Chatterbox

Open-source text-to-speech models with multilingual voice cloning and built-in watermarking

Repository activity

Stars25.1k
Forks3.3k
Open Issues341

License

MIT

Languages

Python

Get it:Website GitHub

About Chatterbox

Chatterbox is a family of open-source text-to-speech models from Resemble AI. It turns text into speech for voice cloning, multilingual narration, and low-latency voice agents.

The multilingual model covers Arabic, Danish, German, Greek, English, Spanish, Finnish, French, Hebrew, Hindi, Italian, Japanese, Korean, Malay, Dutch, Norwegian, Polish, Portuguese, Russian, Swedish, Swahili, Turkish, and Chinese. Chatterbox Turbo is a 350M parameter model with native paralinguistic tags such as [cough], [laugh], and [chuckle], and it generates audio from a reference clip.

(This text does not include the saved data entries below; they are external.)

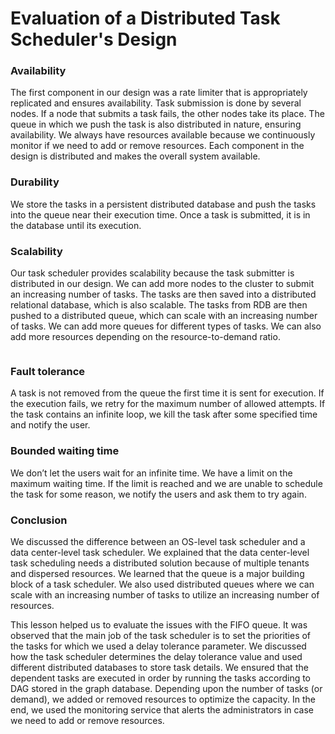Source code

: # Evaluation of a Distributed Task Scheduler's Design

### Availability <a href="#availability-0" id="availability-0"></a>

The first component in our design was a rate limiter that is appropriately replicated and ensures availability. Task submission is done by several nodes. If a node that submits a task fails, the other nodes take its place. The queue in which we push the task is also distributed in nature, ensuring availability. We always have resources available because we continuously monitor if we need to add or remove resources. Each component in the design is distributed and makes the overall system available.

### Durability <a href="#durability-1" id="durability-1"></a>

We store the tasks in a persistent distributed database and push the tasks into the queue near their execution time. Once a task is submitted, it is in the database until its execution.

### Scalability <a href="#scalability-2" id="scalability-2"></a>

Our task scheduler provides scalability because the task submitter is distributed in our design. We can add more nodes to the cluster to submit an increasing number of tasks. The tasks are then saved into a distributed relational database, which is also scalable. The tasks from RDB are then pushed to a distributed queue, which can scale with an increasing number of tasks. We can add more queues for different types of tasks. We can also add more resources depending on the resource-to-demand ratio.

<figure><img src="https://kuweiguge.github.io/Grokking-Modern-System-Design-Interview-Gitbook/assets/Screenshot 2023-09-03 at 2.55.55 AM.png" alt=""><figcaption></figcaption></figure>

### Fault tolerance <a href="#fault-tolerance-0" id="fault-tolerance-0"></a>

A task is not removed from the queue the first time it is sent for execution. If the execution fails, we retry for the maximum number of allowed attempts. If the task contains an infinite loop, we kill the task after some specified time and notify the user.

### Bounded waiting time <a href="#bounded-waiting-time-1" id="bounded-waiting-time-1"></a>

We don’t let the users wait for an infinite time. We have a limit on the maximum waiting time. If the limit is reached and we are unable to schedule the task for some reason, we notify the users and ask them to try again.

### Conclusion <a href="#conclusion-2" id="conclusion-2"></a>

We discussed the difference between an OS-level task scheduler and a data center-level task scheduler. We explained that the data center-level task scheduling needs a distributed solution because of multiple tenants and dispersed resources. We learned that the queue is a major building block of a task scheduler. We also used distributed queues where we can scale with an increasing number of tasks to utilize an increasing number of resources.

This lesson helped us to evaluate the issues with the FIFO queue. It was observed that the main job of the task scheduler is to set the priorities of the tasks for which we used a delay tolerance parameter. We discussed how the task scheduler determines the delay tolerance value and used different distributed databases to store task details. We ensured that the dependent tasks are executed in order by running the tasks according to DAG stored in the graph database. Depending upon the number of tasks (or demand), we added or removed resources to optimize the capacity. In the end, we used the monitoring service that alerts the administrators in case we need to add or remove resources.
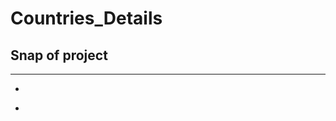 # Countries_Details

## Snap of project
<hr />

- [](/public/Screenshot_2.png) 

- [](/public/Screenshot_1.png) 
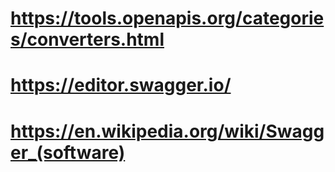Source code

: # https://tools.openapis.org/categories/converters.html

# https://editor.swagger.io/

# https://en.wikipedia.org/wiki/Swagger_(software)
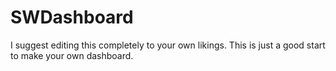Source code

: # SWDashboard
I suggest editing this completely to your own likings. This is just a good start to make your own dashboard.


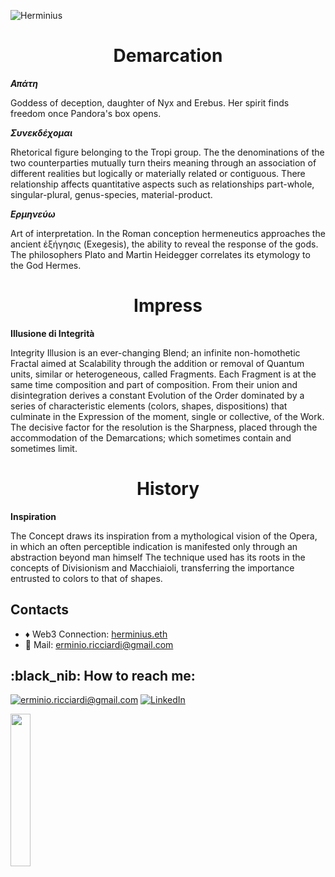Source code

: 
![Herminius](https://github.com/Erminio-Ricciardi/Herminius/blob/main/herminius_banner_github_readme.svg)

<h1 align=center> Demarcation </h1>

***Απάτη***

Goddess of deception, daughter of Nyx and Erebus. Her spirit finds freedom once Pandora's box opens.

***Συνεκδέχομαι***

Rhetorical figure belonging to the Tropi group. The the denominations of the two counterparties mutually turn theirs meaning through an association of different realities but logically or materially related or contiguous. There relationship affects quantitative aspects such as relationships part-whole, singular-plural, genus-species, material-product.

***Eρμηνεύω***

Art of interpretation. In the Roman conception hermeneutics approaches the ancient ἐξήγησις (Exegesis), the ability to reveal the response of the gods. The philosophers Plato and Martin Heidegger correlates its etymology to the God Hermes.


<h1 align=center> Impress </h1>

__Illusione di Integrità__

Integrity Illusion is an ever-changing Blend; an infinite non-homothetic Fractal aimed at Scalability through the addition or removal of Quantum units, similar or heterogeneous, called Fragments. Each Fragment is at the same time composition and part of composition.
From their union and disintegration derives a constant Evolution of the Order dominated by a series of characteristic elements (colors, shapes, dispositions) that culminate in the Expression of the moment, single or collective, of the Work.
The decisive factor for the resolution is the Sharpness, placed through the accommodation of the Demarcations; which sometimes contain and sometimes limit.

<h1 align=center> History </h1>

__Inspiration__

The Concept draws its inspiration from a mythological vision of the Opera, in which an often perceptible indication is manifested only through an abstraction beyond man himself
The technique used has its roots in the concepts of Divisionism and Macchiaioli, transferring the importance entrusted to colors to that of shapes.


<h2> Contacts </h2>

-  :diamonds: Web3 Connection: [herminius.eth](https://herminius.eth.limo) 
- 📮 Mail: [erminio.ricciardi@gmail.com](mailto:erminio.ricciardi@gmail.com)


<h2>:black_nib: How to reach me:</h2>


<a href="mailto:erminio.ricciardi@gmail.com">![erminio.ricciardi@gmail.com](https://img.shields.io/badge/Gmail-D14836?style=for-the-badge&logo=gmail&logoColor=white)</a> <a href="https://www.linkedin.com/in/Herminius/">![LinkedIn](https://img.shields.io/badge/LinkedIn-0077B5?style=for-the-badge&logo=linkedin&logoColor=white)</a>


 <img width="25%" align="center" src="https://github.com/Erminio-Ricciardi/Herminius/blob/main/herminius_logo_classic_github_readme.svg" />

Chatterbox embeds Resemble AI's PerTh perceptual watermarker in every generated audio file, designed to survive MP3 compression and common editing while staying imperceptible. The code and models are published by Resemble AI; you can install it with pip as chatterbox-tts or run it from source for local, offline generation.

Key features

Multilingual TTS across 23 listed languages
Voice cloning from a reference audio clip
Turbo model with native paralinguistic tags
PerTh watermarking in generated audio
Single Language Pack for language-specific finetunes

Details

First released: 2025
Platforms: Web · CLI
Deployment: self-hostable · offline-first
Watermarking: PerTh perceptual threshold
Model size: 0.5B · Turbo 350M
Languages: 23 listed languages